そんな事実を知った浅風は豊橋に直談判し、改善を願い出た。
「豊橋さん、病気で苦しんでいるのに病院に入れない子供がいます。貧困に苦しみ窃盗を犯した者がいることも聞きました。こんな状況は今すぐ改善すべきです。」
「君は貧乏人を助けろと言いたいのかい。ならばできない相談だ。貧乏人を救わないのは私には絶対に譲れないことだからね。」
「なぜそのようなことを・・・?」
「貧乏人は、この組織で成果をあげられないから貧乏なのだ。彼らは役に立っていないんだ、対価をもらうに値する働きをしていないのだから助ける意味がない。」
「人を何だと思っているのですか?あんたにとって人は道具なのですか?」
「そりゃ、私だって彼らを可哀想だとは思っている。でも、彼らは価値がない人間だと私は思っている。そもそも私が新しい自由な国家を作ろうとしている理由がわかるかね?」
「・・・わかりません。」
「今まで私は莫大な金額を稼いで来た。だが、その半分程度いやそれ以上の金額を税金として取られているんだ。政府は金持ちから多額の税金を徴収していて、金を稼げば稼ぐほど税金を多く取られていく仕組みになっている。その徴収された金は何に使われているかわかるかね?」
「溢れた失業者を支援するための資金・・・」
「そう、働きもしない社会のお荷物のために、私のように努力をしてお金を稼いだものから努力の対価たる金を奪って賄っているんだ。おかしいと思わんかね?失業者なんて社会には必要のない人間だ。そんな奴らは見捨てて見殺しにしてしまえば、彼らを助けなくて済む分経済は活性化し、余裕ができる。だから我々にも自由が生まれるのだよ。」
「それであなたが正論を言っていると思うなら狂っている。そんなものは正論ではない、ただの自分勝手だ。」
「使えない者がいなくなればすぐにクビにするのが会社にとって好都合と言うものだ。それに、彼らは誰に強制されたわけでもなく自分から志願して組織に入ってきたのだから組織の役に立っていないものが助けを得られないのは理に叶っているだろう。」
「もう結構です。あなたは改善する気がないということがハッキリわかりましたので。失礼します。」
こうして、豊橋との交渉は失敗に終わった。
浅風はその後、歩美と共にまりもを連れて都内の病院へ向かった。
まりもは高熱にうなされ、息も苦しそうだったが病院で入院できることになったので一安心だった。

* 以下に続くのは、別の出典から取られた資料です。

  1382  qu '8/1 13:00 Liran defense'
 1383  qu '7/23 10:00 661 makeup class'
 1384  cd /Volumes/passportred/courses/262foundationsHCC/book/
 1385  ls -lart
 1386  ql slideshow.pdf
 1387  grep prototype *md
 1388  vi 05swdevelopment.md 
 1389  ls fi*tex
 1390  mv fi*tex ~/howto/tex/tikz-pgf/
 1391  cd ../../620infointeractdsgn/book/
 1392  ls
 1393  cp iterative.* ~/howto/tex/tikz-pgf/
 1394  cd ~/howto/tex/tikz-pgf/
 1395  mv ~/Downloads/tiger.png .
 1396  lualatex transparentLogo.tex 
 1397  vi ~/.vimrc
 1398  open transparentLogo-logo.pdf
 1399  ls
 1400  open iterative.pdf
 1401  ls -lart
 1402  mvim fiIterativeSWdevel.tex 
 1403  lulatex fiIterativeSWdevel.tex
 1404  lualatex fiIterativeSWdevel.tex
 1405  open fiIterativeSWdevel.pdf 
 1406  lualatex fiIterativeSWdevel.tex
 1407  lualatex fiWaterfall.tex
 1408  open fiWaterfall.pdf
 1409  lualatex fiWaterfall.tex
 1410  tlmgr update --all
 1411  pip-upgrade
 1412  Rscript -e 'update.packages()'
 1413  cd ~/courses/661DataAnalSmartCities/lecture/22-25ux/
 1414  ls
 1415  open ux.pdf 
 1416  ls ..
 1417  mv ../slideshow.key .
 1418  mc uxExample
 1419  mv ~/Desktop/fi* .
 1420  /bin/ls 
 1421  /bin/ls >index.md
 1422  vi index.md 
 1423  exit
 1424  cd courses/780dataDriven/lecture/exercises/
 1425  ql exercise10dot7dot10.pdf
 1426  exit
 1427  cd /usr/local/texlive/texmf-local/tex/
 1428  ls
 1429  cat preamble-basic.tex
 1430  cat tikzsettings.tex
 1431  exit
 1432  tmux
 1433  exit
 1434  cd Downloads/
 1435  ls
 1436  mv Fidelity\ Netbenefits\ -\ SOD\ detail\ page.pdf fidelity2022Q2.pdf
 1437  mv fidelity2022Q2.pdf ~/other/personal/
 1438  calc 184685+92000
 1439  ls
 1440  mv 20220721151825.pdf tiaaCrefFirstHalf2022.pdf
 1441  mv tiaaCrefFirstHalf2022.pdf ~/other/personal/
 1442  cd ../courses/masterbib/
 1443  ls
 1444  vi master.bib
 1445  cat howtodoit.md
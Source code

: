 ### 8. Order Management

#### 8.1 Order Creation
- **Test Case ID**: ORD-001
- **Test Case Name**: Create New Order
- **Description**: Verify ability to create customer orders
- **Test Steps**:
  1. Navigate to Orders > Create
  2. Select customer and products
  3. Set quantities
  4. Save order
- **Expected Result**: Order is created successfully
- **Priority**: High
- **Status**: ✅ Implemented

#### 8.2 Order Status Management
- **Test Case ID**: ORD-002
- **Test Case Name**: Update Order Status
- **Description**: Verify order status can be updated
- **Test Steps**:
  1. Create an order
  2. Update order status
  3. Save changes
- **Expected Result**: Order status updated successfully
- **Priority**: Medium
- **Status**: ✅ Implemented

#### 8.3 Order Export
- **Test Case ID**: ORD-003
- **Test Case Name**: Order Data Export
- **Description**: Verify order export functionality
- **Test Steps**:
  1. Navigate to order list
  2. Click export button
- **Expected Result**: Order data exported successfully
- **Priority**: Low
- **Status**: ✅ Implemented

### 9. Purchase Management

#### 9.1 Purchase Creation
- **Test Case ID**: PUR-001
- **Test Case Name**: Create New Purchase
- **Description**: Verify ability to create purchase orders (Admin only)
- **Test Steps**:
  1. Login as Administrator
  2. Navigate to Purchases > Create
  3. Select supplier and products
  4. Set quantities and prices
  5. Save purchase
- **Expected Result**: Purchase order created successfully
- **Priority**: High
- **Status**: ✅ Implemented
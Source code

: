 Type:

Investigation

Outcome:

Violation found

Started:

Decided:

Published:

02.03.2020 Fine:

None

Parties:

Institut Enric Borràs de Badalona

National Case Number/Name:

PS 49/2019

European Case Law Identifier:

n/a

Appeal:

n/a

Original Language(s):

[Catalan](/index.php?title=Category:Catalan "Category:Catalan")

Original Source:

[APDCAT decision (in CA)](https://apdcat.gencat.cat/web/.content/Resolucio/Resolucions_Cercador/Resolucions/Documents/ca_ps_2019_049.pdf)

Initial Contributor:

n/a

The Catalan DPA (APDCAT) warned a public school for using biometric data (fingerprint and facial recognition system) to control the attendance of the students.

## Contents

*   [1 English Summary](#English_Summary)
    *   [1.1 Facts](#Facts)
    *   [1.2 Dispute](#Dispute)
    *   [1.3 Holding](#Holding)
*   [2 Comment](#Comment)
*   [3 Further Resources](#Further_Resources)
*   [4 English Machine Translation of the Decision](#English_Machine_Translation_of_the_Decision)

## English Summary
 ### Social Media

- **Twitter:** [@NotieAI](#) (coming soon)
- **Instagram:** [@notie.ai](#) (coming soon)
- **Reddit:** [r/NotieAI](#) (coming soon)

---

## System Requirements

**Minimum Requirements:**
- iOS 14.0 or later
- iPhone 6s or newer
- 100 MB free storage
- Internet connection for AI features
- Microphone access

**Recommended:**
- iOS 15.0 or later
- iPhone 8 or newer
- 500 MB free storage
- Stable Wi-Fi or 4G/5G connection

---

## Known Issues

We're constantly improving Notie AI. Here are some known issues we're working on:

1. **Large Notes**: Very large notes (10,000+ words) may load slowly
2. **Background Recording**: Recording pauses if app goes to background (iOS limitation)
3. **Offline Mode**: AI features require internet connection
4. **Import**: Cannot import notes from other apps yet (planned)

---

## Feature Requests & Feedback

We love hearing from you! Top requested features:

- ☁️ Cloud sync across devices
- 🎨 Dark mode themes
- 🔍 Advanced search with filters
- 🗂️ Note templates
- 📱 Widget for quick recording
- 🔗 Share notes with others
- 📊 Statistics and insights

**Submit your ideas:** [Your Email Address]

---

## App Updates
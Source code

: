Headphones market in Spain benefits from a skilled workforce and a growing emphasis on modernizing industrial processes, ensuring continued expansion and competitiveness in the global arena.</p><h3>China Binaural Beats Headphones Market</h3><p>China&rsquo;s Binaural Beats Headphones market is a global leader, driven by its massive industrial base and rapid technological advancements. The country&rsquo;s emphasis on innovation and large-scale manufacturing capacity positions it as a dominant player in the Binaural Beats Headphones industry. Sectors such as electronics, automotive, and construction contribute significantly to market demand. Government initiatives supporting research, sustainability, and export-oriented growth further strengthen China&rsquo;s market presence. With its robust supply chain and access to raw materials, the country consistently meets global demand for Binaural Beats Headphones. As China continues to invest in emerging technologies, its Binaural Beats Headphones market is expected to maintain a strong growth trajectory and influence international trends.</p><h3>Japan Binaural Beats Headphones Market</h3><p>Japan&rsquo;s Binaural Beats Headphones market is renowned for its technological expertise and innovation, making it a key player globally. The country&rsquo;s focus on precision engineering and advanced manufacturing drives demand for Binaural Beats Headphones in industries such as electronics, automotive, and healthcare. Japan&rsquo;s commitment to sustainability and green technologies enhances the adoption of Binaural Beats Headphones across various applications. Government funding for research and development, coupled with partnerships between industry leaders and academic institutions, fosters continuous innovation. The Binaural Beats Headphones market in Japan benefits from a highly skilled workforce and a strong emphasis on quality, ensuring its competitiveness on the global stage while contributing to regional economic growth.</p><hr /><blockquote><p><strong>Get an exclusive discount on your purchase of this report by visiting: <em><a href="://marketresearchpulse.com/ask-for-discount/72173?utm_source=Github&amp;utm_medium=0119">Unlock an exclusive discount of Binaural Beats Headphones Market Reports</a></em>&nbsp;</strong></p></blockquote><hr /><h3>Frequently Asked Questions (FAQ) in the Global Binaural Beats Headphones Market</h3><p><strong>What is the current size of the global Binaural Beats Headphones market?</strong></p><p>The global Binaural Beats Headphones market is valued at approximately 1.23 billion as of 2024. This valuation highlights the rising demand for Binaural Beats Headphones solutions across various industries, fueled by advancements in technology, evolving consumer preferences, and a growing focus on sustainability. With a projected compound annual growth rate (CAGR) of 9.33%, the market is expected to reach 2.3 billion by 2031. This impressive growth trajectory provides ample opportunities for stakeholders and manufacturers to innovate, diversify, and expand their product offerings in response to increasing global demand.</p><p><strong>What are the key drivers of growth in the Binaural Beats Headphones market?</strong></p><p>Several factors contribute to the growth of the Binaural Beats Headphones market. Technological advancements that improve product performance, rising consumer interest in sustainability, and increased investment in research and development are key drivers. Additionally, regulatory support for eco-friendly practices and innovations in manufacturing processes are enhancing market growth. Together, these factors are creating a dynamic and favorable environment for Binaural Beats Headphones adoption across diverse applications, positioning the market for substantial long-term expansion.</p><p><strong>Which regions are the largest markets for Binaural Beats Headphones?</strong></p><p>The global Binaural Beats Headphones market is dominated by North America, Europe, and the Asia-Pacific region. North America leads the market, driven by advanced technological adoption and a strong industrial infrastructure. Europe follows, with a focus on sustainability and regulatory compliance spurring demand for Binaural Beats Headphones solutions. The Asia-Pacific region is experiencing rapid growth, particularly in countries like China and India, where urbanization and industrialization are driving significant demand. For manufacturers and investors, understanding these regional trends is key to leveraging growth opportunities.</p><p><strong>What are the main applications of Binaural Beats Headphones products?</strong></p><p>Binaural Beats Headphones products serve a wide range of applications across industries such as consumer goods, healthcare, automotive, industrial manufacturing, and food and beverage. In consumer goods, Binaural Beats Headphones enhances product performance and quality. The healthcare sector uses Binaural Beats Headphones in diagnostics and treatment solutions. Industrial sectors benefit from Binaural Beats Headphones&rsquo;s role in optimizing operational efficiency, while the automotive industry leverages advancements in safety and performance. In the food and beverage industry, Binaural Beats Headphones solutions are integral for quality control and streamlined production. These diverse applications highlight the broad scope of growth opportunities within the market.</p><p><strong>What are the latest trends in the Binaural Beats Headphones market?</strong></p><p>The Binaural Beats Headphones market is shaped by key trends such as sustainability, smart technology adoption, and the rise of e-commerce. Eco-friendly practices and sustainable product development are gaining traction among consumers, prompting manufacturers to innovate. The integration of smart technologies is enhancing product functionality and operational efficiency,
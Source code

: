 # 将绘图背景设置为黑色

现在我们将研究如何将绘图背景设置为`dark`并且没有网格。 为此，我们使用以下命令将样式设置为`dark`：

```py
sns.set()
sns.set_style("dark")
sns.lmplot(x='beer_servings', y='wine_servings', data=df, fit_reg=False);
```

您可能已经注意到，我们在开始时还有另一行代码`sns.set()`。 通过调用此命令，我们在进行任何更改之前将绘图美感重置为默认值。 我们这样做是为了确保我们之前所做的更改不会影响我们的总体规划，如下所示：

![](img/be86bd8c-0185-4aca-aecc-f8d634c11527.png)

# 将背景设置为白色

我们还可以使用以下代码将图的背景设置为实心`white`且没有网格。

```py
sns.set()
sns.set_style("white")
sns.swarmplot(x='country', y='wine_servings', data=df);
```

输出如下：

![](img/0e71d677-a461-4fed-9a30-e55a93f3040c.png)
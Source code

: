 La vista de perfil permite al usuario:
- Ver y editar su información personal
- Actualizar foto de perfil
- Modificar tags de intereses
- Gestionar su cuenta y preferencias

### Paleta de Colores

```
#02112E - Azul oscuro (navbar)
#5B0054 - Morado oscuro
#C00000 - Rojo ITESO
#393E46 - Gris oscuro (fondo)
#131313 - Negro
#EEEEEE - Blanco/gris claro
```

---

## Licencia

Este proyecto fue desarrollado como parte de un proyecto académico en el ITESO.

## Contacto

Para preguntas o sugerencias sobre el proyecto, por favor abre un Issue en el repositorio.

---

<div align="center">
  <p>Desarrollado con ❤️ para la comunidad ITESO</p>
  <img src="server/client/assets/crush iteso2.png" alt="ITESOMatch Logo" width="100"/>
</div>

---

それから浅風はまりもを児童相談所に保護してもらうよう働きかけた。
まりもも何かの目的があってリベリオンに入ったのかもしれない。
でも、基本的人権が尊重されている日本国憲法の下なら人並みの生活はしていけるだろう。
そう思って浅風はまりもに二度とリベリオンには戻らないよう告げた。
こうして組織の闇を知った浅風は、組織の弱者を救うため新たな派閥作ることとした。
これが、リベリオン分裂の始まりである。